======== Provided data ========

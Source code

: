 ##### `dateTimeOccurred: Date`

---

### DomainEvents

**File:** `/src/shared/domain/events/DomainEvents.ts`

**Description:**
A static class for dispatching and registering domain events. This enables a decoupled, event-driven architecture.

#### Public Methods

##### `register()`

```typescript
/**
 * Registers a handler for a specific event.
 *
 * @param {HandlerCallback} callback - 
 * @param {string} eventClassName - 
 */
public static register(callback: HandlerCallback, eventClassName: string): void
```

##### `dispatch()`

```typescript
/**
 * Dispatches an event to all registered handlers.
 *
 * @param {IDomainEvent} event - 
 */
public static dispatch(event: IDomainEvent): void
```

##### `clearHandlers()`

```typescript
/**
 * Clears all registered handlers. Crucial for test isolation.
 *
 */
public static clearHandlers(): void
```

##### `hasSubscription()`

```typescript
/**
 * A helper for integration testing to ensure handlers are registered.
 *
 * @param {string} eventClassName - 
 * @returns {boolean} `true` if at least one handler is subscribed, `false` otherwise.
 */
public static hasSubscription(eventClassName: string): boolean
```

========
======== Provided data ========

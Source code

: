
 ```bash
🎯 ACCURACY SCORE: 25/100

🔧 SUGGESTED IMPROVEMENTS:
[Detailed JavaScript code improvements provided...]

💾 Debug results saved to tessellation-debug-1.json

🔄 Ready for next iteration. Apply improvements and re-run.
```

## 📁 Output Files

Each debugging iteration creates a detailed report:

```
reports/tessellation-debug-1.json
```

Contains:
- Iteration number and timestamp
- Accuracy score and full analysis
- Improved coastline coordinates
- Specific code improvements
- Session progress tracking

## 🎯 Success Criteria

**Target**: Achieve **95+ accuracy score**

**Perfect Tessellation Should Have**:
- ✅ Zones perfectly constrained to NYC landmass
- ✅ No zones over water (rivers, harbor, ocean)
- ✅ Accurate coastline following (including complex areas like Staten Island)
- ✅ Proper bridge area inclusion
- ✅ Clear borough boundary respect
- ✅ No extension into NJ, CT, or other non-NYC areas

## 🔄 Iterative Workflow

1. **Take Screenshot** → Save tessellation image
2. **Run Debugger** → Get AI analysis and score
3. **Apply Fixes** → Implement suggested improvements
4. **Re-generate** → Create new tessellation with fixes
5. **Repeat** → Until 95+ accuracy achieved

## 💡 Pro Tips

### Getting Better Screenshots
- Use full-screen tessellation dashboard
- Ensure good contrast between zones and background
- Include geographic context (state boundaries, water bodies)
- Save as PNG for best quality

========

Problem requirements — Only the number should be given: how many lines in the data contain the string "DomainEvents".

Task output — 2